Modern neural networks enabled by the vast computational power we have today have their roots in the networks developed in the 80s. Three convolutional neural networks were used in the program AlphaGo that famously beat Lee Sedol in 2016, which are a variation on the multilayer perceptron designed to exploit spatial invariance in recognition. An active area of study in industry and academia today is the recurrent neural network, an artificial neural network where data is propagated forwards as well as backwards allowing dynamic temporal behaviour enabling advanced speech and handwriting recognition.

The pace of progress in artificial intelligence in the past decade has defied imagination, with records shattered one after the other. The program AlphaGo was itself beaten in 2017 100-0 by AlphaGo Zero with less than a tenth of the power consumption using recent developments in reinforcement learning.

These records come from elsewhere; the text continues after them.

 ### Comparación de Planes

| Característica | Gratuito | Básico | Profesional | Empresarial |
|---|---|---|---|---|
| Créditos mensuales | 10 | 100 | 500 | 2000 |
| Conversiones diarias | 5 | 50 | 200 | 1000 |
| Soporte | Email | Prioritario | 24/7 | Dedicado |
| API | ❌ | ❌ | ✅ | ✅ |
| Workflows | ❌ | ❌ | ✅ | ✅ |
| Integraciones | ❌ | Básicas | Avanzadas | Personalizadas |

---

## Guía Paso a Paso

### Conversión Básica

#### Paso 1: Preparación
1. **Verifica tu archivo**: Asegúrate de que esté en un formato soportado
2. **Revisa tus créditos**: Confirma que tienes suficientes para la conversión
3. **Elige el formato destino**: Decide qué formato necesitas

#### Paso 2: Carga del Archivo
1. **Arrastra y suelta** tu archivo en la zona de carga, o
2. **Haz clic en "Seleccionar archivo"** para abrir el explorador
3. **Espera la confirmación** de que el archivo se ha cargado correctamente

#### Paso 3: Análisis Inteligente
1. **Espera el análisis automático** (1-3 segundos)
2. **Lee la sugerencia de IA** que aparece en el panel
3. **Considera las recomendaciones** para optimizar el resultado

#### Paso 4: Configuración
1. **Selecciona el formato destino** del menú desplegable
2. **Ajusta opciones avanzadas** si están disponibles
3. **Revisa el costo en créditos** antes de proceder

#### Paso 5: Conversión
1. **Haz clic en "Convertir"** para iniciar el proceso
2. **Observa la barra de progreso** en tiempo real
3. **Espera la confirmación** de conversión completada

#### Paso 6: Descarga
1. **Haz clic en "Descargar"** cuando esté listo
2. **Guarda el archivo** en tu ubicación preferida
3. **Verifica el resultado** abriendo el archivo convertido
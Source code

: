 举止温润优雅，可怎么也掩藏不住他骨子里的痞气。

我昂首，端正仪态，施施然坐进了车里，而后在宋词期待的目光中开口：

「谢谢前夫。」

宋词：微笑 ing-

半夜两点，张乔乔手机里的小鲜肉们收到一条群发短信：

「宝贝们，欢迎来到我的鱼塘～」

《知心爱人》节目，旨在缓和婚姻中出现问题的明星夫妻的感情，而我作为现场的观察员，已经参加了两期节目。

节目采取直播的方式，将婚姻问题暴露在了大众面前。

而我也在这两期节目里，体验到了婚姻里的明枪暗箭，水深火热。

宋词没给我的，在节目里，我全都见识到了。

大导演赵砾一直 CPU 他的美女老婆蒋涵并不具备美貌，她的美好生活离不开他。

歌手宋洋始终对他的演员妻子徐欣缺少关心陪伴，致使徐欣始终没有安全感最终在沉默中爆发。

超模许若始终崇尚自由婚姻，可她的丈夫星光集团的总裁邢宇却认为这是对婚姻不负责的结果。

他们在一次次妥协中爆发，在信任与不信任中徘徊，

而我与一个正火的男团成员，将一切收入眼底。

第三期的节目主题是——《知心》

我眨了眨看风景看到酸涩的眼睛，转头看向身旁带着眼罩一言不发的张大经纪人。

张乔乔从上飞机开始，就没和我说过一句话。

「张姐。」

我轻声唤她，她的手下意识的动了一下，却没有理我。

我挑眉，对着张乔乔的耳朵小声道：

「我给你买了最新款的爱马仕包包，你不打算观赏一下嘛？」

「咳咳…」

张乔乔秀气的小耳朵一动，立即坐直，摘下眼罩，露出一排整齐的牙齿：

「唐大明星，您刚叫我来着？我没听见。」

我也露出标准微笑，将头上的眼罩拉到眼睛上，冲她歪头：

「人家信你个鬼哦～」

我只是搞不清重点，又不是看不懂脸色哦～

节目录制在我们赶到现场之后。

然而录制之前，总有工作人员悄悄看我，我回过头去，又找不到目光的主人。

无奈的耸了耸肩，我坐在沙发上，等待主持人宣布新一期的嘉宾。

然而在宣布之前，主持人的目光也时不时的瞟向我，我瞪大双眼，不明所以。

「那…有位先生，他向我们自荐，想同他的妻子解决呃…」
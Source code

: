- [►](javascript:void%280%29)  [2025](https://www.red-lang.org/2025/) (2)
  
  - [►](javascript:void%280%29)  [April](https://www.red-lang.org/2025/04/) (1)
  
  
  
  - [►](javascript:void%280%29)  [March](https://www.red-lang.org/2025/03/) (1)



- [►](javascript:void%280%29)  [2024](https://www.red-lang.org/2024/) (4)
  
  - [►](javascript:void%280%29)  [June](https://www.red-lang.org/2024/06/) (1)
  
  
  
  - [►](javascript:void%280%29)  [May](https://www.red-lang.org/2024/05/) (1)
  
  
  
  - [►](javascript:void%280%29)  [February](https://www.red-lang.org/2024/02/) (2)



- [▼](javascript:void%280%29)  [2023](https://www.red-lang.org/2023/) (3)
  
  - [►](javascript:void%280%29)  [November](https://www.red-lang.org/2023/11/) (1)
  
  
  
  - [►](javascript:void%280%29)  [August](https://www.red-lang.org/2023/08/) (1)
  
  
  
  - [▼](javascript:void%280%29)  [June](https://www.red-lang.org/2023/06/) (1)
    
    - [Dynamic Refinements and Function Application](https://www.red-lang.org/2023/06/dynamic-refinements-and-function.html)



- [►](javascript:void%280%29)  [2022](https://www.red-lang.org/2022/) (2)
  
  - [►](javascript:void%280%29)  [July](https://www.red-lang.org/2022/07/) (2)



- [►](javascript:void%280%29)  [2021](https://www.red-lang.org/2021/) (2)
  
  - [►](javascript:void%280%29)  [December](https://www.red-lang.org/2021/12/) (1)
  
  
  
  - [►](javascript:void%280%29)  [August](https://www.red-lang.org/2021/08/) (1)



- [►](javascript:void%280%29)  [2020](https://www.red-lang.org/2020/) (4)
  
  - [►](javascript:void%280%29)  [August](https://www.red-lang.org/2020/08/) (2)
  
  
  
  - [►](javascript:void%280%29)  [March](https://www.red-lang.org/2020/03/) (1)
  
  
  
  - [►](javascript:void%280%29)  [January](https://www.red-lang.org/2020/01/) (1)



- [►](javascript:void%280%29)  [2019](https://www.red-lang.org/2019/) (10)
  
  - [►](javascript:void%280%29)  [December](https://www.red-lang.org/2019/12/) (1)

Although AI has found novel use in industry from classifying skin cancers to the same precision as a board of 21 dermatologists and enabling autonomous vehicles to drive with fewer accidents per mile than humans, the fundamental question still remains intractable.

The scenarios described here are all examples of “supervised” learning, where an algorithm learns from vast amounts of labelled examples. General purpose unsupervised learning – the Holy Grail of artificial intelligence – where an agent can simply learn from experience without human intervention is one of the least understood areas of computer science. Unlocking those secrets would unlock the sentient men from ancient Greek mythology and define what it means to be human.